Veamos. El Caballero confunde la realidad con sus deseos, de ahí la importancia de la presencia de Sancho, por más que sus reiterados intentos de hacer aterrizar a su señor resulten siempre estériles. Son a no dudarlo dos elementos contrarios y, por ello, complementarios: espíritu y materia, sueño y realidad. Si Cervantes parodia magistralmente el infundio delirante de las novelas de caballerías, es porque entiende que ha llegado el momento de explicarle a los españoles que su autoestima hipertrofiada por un imperio, del cual sólo han disfrutado unos pocos oligarcas, tiene los pies de barro. España está saliendo de la historia en los momentos mismos en que Cervantes urde su relato entre las lúgubres humedades de su calabozo de Argel: la gente muere de hambre mientras resuenan a lo lejos los arcabuces de Flandes, empezamos a ser un Estado fallido, un fracaso en toda regla. Si no entendemos todo esto podremos entender la pesadumbre del 98 o las ridículas soflamas patrióticas de los falangistas y del Régimen, pero no entenderemos a Cervantes. 

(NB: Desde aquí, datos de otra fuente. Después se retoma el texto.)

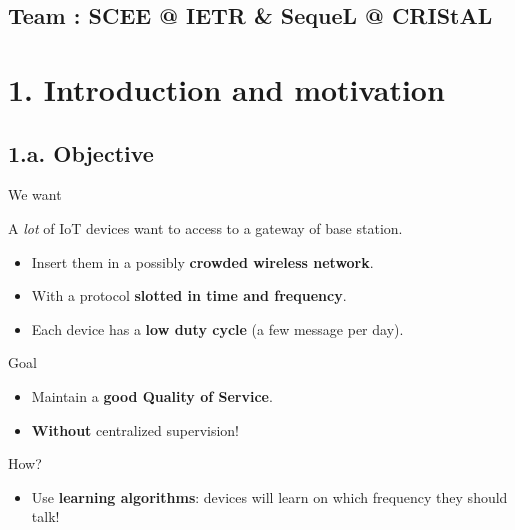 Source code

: \documentclass[12pt,english,ignorenonframetext,]{beamer}
\providecommand{\tightlist}{%
  \setlength{\itemsep}{0pt}\setlength{\parskip}{0pt}}
\begin{document}
\subsection*{\hfill{}Team {:} SCEE @ IETR \& SequeL @ CRIStAL\hfill{}}




\section{\hfill{}1. Introduction and motivation\hfill{}}

\subsection{\hfill{}1.a. Objective\hfill{}}

\begin{frame}{We want}

  A \emph{lot} of IoT devices want to access to a gateway of base station.

\begin{itemize}
\tightlist
\item
  Insert them in a possibly \textbf{crowded wireless network}.
\item
  With a protocol \textbf{slotted in time and frequency}.
\item
  Each device has a \textbf{low duty cycle} (a few message per day).
\end{itemize}

\pause

\begin{block}{Goal}

\begin{itemize}
\tightlist
\item
  Maintain a \textbf{good Quality of Service}.
\item
  \textbf{Without} centralized supervision!
\end{itemize}

\end{block}

\pause

\begin{block}{How?}

\begin{itemize}
\tightlist
\item
  Use \textbf{learning algorithms}: devices will learn on which
  frequency they should talk!
\end{itemize}

\end{block}

\end{frame}
\end{document}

Pero hay más, mucho más. Lo que más me interesó siempre de la novela es ese misterioso proceso por el cual dos personajes aparentemente de una pieza van mutando ante nuestros ojos, convirtiéndose cada uno de ellos poco a poco a la fe del otro. Sanchificación de Don Quijote y Quijotización de Sancho, dicen los estudiosos. Presentimos que el caballero andante flaquea en su determinación heroica y empieza a pedir a Sancho apoyo moral para seguir creyendo que fueron ejércitos de árabes y no rebaño de cabras la fuerza enemiga que abatió adarga en mano. Mientras, Sancho, creyendo merecer el gobierno de Barataria, saca ante el mundo al héroe del cantar de gesta que todos creemos llevar dentro. 

En un examen de BUP me preguntaron por qué antes de morir el Caballero de la Triste Figura regresaba a la identidad real de Alonso Quijano y se arrepentía de sus enloquecidas correrías. "Porque a Quijano le está permitido morir, pero a Don Quijote no, él no muere nunca".  No recuerdo si me aprobaron.